Sustainable Energy and Climate Change in Russia: policies, discourses and narratives
Dr Marianna Poberezhskaya (Nottingham Trent University) and Dr Alexander Redkin (the Altai State University), welcomed early career researchers to a three-day workshop, supported by a British Council Researcher Links grant to discuss Russia’s place in global fight against climate change.

On Wednesday 28 November 2018, Nottingham Trent University (NTU) saw higher education representatives attend the 'Sustainable Energy and Climate Change in Russia: policies, discourses and narratives’ event, hosted at the Nottingham Conference Centre.
The three-day workshop, was co-organised with the Altai State University (based in Russia) and supported by a British Council Researcher Links grant. 35 academics from 24 different higher education institutions from around Russia and the UK were present over the three days.
Over the course of the workshop, participants benefited from an inter-disciplinary environment, and critically assessed a range of problems associated with Russia’s sustainability practices in the energy sector and its climate change policy.
Presentations from early career researchers covered an array of topics, starting with Russia’s contribution and role in the global climate regime due to its extensive domestic use of fossil fuels and economic over-reliance on their export. Other presentations focused on Russia’s historical and modern approaches to environmental problems; developments in the renewable energy sector; the environmental impact on migration flows; public environmental awareness; and sustainable tourism and its contribution to the popularisation of ecological education.
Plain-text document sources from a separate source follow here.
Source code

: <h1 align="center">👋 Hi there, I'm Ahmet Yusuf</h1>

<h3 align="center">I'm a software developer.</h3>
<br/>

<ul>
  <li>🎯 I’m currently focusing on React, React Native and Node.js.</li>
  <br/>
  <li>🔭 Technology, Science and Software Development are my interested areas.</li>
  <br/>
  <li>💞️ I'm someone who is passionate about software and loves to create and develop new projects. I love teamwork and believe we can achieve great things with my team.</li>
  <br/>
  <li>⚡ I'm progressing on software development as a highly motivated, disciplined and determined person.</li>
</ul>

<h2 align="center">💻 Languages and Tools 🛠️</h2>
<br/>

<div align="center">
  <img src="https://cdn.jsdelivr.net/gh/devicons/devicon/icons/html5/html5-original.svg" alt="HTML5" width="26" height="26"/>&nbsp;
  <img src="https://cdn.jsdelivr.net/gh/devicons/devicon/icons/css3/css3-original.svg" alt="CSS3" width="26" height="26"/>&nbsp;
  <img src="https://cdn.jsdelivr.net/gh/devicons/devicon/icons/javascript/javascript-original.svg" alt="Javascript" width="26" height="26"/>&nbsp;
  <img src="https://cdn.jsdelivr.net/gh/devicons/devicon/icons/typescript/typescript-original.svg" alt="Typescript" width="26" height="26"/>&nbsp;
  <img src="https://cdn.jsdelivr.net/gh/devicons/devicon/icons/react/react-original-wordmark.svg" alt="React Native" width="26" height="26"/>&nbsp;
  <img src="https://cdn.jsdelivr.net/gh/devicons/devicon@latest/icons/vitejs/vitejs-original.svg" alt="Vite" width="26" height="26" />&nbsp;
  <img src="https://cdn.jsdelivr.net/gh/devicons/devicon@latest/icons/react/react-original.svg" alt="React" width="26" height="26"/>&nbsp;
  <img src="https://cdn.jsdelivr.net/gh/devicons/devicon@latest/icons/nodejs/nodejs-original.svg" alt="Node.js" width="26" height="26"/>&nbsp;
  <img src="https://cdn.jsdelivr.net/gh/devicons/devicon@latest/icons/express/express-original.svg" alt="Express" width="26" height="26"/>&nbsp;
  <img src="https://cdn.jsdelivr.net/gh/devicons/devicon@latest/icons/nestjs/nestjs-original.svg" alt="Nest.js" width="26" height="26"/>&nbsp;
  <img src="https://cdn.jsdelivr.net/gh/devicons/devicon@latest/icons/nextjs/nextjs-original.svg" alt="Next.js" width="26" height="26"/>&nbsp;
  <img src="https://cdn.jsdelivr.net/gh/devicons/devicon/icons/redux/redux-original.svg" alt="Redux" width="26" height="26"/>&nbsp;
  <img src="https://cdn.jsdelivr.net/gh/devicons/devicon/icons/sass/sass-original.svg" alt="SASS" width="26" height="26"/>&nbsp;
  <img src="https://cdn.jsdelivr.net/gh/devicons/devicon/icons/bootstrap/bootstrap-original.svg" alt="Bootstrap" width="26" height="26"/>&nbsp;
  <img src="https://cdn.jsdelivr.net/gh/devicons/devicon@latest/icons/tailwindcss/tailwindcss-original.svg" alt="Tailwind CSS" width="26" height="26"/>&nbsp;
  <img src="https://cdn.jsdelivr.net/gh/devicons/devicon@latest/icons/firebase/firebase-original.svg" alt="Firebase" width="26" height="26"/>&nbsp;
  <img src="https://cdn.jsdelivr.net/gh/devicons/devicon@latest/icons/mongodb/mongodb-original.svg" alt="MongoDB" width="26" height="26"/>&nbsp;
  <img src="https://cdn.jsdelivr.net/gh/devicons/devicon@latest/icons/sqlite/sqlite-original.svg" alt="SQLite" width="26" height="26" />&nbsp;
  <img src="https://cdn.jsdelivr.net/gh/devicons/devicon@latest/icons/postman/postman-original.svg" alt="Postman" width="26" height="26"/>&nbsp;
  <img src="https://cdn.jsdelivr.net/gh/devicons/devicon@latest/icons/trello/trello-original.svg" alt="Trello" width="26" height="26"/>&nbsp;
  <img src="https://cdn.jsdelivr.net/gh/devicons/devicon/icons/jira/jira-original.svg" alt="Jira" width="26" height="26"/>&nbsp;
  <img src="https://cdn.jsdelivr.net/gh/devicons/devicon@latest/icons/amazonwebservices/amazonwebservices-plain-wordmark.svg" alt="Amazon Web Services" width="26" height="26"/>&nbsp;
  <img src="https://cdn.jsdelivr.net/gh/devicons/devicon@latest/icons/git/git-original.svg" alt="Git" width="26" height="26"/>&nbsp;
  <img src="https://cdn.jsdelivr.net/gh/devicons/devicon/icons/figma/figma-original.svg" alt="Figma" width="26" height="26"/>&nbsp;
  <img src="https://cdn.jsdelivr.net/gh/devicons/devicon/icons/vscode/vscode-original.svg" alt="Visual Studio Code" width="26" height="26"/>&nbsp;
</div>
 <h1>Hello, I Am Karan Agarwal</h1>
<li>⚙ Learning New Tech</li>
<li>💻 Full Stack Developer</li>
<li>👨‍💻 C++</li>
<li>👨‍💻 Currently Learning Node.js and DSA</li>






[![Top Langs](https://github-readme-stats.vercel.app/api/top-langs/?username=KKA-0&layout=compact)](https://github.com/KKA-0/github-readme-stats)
The workshop highlighted that Russia is likely to remain one of the largest GHG emitters in the world, which guarantees a long-term international interest in Russia’s climate affairs. Also, Russia’s climate change vulnerability (the temperature in the country has been increasing twice as fast as the global average) and how this is already resulting in sizable economic and social losses were noted, and participants concluded that the problems of environmental and energy sustainability in Russia will also remain relevant to national actors.
Marianna Poberezhskaya, one of the workshop organisers noted that "this influential event enabled researchers from two countries to join their expertise and benefit from their varied interdisciplinary backgrounds in order to address issues of paramount importance. The magnitude of the event demonstrated prominence of the sustainability agenda at our Department of Politics and International Relations and also the University in general."
The workshop provided a unique opportunity for specialists from various fields to share their research expertise and to establish research and institutional links between Russian and UK academics with a number of collaborative projects discussed towards the end of the event. It was concluded that the complexity of climate change requires international and interdisciplinary collaboration which are more likely to stimulate revolutionary approaches to the problem.